President Manuel Zelaya took Honduras into ALBA. The main reason was the lucrative oil contracts. When the global oil prices went through the roof the other year, Honduras – which produces a lot of its electricity in diesel-powered plants – was in deep economical trouble. Zelaya’s foreign minister Patricia Rodas, who grew up in revolutionary Nicaragua, put Zelaya in contact with Hugo Chávez in Venezuela, the founder of ALBA. That opened the door to buying oil at a discount price from the South American nation, whose slogan now is “Fatherland, Socialism or Death!”
Chávez also offered a personal incentive to Zelaya, as he also does to Ortega and others. If Zelaya bought oil for say $100 millions for Honduras, he collecting that amount from the companies that actually sold it, but he only needed to pay $50 millions of it to Chávez. The rest was his to use as he pleased. Formally it was a loan that didn’t have to paid pack for over 20 years, but in private Zelaya admitted that it didn’t actually have to be paid back – ever. In other words, it was a kickback to him. From a foreign state, which in many countries risks falling under the definition of treason. At any rate he circumvented the budget process, which is in violation of the constitution.

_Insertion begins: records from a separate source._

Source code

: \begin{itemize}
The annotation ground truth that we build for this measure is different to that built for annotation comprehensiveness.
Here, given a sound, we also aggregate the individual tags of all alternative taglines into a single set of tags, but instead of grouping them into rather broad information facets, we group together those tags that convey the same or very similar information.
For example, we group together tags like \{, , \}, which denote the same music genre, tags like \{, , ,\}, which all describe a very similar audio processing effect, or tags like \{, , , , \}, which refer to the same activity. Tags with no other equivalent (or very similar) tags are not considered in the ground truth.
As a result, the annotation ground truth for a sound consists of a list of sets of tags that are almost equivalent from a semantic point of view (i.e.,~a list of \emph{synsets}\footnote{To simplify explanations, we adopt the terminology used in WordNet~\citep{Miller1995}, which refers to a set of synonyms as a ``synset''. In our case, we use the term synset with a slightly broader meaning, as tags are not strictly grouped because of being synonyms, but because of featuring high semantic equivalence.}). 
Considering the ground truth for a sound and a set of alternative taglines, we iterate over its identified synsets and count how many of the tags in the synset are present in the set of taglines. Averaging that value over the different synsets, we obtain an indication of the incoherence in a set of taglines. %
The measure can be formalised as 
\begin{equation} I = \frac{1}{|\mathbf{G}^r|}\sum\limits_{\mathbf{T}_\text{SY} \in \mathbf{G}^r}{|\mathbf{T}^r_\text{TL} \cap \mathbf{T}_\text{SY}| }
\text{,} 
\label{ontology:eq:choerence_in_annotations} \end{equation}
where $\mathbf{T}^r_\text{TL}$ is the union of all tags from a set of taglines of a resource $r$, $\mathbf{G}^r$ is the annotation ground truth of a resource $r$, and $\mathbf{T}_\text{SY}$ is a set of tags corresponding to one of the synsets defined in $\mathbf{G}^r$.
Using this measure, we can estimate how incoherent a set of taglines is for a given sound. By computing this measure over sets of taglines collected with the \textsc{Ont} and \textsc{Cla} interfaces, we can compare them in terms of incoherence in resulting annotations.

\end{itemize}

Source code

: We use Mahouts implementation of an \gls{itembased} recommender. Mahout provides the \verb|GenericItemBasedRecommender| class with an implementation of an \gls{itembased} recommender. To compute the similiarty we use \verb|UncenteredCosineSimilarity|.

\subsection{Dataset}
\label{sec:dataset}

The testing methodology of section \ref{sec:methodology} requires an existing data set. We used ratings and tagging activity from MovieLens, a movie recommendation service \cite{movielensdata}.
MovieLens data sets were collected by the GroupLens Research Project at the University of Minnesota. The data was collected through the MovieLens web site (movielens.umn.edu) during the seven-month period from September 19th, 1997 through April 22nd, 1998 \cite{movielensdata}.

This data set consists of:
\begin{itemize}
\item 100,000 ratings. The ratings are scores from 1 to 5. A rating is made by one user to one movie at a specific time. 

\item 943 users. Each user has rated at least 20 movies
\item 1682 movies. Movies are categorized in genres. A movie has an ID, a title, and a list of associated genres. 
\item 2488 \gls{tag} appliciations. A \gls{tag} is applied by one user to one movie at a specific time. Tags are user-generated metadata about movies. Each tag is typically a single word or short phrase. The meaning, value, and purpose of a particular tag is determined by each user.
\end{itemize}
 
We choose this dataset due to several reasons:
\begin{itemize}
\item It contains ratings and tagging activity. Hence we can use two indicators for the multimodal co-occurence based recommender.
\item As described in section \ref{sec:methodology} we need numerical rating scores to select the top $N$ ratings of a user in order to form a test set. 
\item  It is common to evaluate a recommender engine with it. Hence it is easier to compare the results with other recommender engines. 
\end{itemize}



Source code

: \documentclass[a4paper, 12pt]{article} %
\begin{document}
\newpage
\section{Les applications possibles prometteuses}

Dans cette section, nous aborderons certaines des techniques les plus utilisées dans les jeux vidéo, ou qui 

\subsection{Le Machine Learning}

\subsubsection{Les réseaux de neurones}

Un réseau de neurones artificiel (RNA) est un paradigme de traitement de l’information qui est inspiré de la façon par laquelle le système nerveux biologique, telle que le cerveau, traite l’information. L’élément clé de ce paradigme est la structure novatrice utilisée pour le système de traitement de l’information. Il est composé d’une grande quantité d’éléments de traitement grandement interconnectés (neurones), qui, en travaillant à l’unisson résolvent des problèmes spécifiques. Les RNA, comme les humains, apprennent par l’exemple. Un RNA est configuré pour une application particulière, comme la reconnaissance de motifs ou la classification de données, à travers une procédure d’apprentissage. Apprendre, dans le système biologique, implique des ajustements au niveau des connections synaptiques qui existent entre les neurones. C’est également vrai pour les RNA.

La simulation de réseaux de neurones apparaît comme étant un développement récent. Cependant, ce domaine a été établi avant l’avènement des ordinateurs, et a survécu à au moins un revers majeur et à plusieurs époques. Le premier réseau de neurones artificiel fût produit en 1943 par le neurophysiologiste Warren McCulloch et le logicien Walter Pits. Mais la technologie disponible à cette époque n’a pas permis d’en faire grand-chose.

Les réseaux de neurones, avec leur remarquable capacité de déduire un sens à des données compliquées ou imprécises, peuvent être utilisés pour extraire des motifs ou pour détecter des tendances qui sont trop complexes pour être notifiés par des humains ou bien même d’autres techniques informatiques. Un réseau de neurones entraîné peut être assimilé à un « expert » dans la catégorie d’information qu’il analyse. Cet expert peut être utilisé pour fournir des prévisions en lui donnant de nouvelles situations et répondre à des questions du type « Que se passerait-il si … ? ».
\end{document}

This leftist project is closely connected to cocaine smuggling, not at least via the Colombian communist guerilla FARC. The cartels benefit greatly when people lose confidence in the police, or when a crime wave overwhelms the government.
Several ALBA presidents have changed their constitutions to enable themselves to remain in power. The process that they prefer is to hold a constituyente, which in itself is a circumvention of the constitutional democratic process. Through that stratagem Chávez, Correa, and Morales have managed to short-circuit the institutional checks and balances. However, when Mel Zelaya tried the same method in Honduras, he drew the shortest straw. The Supreme Court sent the army to arrest him.
Sowing the seeds of the future
The reaction of the world was to declare the event a military coup, but that was clearly a case of jumping to conclusions without having all the facts. Hardly surprising, the key country setting the tone of how to treat Honduras, is USA. However, the signals from USA have been anything but clear.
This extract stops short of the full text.